With Monday’s decisions, the court has now upheld 40 of the 54 death sentences it has heard since the defeat of Chief Justice Rose Elizabeth Bird and two other justices in the fall, 1986, election.

The court, in an opinion by Justice David N. Eagleson, rejected Jennings’ contention that incriminating statements he made to investigators should not have been used as evidence because they were made after he invoked his constitutional right to silence.

Under the 1966 U.S. Supreme Court ruling in Miranda v. Arizona and other decisions, suspects must be warned of their right to remain silent and cannot be questioned further after asserting that right.

According to a transcript, Jennings at one point told an interrogating officer: “I’ll tell you something right now. You’re scaring . . . me. I’m not going to talk. . . . That’s it. I shut up.”

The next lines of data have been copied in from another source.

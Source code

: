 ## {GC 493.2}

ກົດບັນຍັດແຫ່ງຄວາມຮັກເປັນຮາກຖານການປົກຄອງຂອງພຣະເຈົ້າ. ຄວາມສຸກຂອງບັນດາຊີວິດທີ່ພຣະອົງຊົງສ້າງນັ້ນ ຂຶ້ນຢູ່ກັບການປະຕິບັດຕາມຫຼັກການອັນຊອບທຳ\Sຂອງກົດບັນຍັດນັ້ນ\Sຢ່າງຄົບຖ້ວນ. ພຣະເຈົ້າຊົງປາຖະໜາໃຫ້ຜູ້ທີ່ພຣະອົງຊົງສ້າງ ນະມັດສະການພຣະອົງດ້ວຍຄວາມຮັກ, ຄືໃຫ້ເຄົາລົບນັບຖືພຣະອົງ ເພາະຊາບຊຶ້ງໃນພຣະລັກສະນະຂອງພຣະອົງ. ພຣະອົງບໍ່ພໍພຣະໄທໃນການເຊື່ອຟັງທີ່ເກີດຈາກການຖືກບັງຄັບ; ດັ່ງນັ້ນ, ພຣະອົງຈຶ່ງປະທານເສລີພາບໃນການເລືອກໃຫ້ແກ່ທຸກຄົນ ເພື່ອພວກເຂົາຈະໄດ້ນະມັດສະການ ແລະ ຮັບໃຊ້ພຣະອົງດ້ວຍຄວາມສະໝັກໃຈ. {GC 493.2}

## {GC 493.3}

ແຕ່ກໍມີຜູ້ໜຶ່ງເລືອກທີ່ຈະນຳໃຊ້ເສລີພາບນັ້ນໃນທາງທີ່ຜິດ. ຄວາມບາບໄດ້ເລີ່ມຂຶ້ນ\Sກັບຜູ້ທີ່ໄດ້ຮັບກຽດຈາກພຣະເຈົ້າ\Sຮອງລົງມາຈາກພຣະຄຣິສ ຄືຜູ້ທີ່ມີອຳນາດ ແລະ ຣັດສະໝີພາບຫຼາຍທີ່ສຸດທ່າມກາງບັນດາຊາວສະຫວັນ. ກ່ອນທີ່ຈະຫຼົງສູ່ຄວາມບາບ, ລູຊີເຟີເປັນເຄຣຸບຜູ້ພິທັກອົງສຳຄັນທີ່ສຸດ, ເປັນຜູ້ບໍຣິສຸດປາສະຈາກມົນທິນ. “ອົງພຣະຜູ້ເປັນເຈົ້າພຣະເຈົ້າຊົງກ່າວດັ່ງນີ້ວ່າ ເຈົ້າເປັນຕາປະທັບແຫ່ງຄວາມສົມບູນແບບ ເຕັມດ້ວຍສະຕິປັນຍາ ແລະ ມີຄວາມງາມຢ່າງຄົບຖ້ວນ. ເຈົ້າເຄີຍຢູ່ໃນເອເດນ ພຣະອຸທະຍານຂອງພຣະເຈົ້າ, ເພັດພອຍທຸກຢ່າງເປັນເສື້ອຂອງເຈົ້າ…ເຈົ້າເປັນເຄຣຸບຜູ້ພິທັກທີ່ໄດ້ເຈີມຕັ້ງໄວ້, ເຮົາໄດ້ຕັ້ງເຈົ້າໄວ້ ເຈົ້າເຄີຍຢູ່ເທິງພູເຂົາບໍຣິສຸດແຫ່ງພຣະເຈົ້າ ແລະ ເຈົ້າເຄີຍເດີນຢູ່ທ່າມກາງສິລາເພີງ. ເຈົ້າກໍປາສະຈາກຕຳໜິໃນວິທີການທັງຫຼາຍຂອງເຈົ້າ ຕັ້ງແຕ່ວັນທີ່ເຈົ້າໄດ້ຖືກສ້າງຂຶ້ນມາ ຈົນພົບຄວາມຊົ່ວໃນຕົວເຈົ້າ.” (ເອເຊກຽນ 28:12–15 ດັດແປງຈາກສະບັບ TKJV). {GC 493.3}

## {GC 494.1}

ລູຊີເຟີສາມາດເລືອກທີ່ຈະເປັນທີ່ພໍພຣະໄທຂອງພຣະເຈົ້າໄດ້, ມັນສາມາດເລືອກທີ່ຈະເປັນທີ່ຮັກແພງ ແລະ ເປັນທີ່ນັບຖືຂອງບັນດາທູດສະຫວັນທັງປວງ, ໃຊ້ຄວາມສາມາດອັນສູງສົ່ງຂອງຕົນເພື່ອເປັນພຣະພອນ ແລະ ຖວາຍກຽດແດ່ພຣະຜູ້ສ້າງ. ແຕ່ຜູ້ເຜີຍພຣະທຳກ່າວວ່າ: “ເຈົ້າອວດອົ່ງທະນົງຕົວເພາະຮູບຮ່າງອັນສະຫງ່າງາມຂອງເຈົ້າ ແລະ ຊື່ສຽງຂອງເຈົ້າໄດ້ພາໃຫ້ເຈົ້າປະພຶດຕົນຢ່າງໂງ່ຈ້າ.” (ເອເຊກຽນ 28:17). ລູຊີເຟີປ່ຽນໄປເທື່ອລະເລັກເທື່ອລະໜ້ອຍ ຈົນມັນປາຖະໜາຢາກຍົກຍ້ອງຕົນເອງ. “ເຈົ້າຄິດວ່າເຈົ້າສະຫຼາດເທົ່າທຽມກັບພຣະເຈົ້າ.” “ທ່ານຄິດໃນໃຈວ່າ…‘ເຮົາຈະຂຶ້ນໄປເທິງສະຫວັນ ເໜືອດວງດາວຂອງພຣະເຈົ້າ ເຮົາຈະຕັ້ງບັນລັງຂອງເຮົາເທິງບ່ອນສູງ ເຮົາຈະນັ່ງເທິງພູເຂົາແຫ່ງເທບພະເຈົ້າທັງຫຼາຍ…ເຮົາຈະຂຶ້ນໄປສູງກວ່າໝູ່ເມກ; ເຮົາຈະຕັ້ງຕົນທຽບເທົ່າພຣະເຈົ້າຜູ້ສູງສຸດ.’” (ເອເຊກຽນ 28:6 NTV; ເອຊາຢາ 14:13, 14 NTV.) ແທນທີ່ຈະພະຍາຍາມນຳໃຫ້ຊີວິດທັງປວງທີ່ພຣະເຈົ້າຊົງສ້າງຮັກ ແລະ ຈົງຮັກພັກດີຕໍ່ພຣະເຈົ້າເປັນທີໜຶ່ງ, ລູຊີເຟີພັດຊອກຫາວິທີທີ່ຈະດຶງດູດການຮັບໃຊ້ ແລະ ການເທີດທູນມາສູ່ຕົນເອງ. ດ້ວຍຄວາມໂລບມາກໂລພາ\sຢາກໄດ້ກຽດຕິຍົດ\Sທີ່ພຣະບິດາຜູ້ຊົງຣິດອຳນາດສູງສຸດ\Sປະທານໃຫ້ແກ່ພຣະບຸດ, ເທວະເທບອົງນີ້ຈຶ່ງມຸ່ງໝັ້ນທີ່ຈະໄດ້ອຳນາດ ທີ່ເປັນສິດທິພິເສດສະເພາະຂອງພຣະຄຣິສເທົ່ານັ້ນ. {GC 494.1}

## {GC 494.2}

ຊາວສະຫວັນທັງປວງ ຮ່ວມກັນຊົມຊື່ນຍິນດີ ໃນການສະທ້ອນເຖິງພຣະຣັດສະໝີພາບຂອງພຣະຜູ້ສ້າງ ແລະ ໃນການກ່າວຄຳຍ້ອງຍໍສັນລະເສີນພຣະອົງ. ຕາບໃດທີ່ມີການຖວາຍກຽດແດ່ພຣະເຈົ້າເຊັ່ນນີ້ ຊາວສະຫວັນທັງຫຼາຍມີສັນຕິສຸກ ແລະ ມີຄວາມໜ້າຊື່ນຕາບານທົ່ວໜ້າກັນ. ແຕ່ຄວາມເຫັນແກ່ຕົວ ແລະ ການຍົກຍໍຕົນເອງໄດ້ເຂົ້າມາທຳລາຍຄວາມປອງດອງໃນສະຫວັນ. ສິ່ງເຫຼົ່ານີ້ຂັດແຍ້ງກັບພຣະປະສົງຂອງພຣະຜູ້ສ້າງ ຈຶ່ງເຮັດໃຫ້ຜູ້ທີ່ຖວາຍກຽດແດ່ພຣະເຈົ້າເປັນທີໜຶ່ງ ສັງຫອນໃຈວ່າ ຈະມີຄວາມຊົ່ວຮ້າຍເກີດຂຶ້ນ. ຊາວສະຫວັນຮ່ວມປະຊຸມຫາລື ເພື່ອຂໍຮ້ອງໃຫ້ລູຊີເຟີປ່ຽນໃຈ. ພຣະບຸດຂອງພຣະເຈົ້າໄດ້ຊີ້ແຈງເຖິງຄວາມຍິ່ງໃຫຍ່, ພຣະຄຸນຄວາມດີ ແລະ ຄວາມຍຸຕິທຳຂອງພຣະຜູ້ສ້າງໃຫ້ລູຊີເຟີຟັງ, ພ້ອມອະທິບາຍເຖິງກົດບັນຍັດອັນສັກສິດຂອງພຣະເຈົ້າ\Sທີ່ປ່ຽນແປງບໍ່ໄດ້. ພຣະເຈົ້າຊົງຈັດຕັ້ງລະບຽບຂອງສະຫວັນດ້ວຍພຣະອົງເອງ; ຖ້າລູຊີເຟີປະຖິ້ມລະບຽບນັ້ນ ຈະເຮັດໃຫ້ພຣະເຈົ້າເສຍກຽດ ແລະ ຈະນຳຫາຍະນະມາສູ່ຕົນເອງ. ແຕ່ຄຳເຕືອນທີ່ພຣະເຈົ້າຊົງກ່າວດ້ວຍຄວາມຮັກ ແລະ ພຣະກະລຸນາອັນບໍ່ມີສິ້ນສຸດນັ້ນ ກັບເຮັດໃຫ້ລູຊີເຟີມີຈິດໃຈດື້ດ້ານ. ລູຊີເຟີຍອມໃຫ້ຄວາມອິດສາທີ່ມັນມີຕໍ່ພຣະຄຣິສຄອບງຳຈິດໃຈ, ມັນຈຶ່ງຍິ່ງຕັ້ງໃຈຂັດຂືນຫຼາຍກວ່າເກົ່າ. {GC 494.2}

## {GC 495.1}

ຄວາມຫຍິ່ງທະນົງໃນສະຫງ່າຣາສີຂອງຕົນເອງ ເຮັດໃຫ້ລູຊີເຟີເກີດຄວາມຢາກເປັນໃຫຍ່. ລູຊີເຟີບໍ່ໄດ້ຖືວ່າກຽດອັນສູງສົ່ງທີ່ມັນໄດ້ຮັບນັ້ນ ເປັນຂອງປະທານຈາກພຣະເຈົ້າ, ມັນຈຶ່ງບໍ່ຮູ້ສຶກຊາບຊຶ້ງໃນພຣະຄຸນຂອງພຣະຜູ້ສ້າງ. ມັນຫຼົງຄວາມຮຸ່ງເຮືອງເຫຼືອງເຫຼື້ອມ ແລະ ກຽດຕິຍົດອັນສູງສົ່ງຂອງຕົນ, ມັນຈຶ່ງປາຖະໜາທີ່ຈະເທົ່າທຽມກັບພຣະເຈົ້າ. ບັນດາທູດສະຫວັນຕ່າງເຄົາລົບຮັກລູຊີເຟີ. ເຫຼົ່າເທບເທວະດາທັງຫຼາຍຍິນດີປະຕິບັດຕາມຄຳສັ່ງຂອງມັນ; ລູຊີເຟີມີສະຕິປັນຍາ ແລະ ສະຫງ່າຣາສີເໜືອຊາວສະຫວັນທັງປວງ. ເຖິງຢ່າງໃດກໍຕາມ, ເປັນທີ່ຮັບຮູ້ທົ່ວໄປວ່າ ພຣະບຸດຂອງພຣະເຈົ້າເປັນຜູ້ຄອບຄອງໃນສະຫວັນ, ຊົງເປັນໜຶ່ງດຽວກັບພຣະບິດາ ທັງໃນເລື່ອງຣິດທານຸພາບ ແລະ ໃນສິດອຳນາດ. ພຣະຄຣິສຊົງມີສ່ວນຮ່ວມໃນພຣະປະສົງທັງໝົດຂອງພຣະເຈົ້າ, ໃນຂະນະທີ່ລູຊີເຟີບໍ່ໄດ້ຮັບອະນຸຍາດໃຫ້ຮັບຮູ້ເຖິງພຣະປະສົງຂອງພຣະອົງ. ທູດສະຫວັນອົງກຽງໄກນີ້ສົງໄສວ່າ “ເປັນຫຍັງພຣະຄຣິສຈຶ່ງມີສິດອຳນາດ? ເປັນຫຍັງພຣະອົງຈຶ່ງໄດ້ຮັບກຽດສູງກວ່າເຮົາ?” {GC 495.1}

But the justices, upholding a similar finding by the trial judge in the case, said their own review of the videotaped proceedings indicated that Jennings was only reflecting “momentary frustration and animosity” to an officer he disliked and suspected was misconstruing what he said.

Context a Factor

“Were we to base our decision solely on the reporter’s transcript of those portions of the interview on which (Jennings) relies, his claim that he invoked his right to silence would appear meritorious,” Eagleson wrote. “On a review of the full tape and consideration in the context of the words on which the defendant relies, a different picture emerges.”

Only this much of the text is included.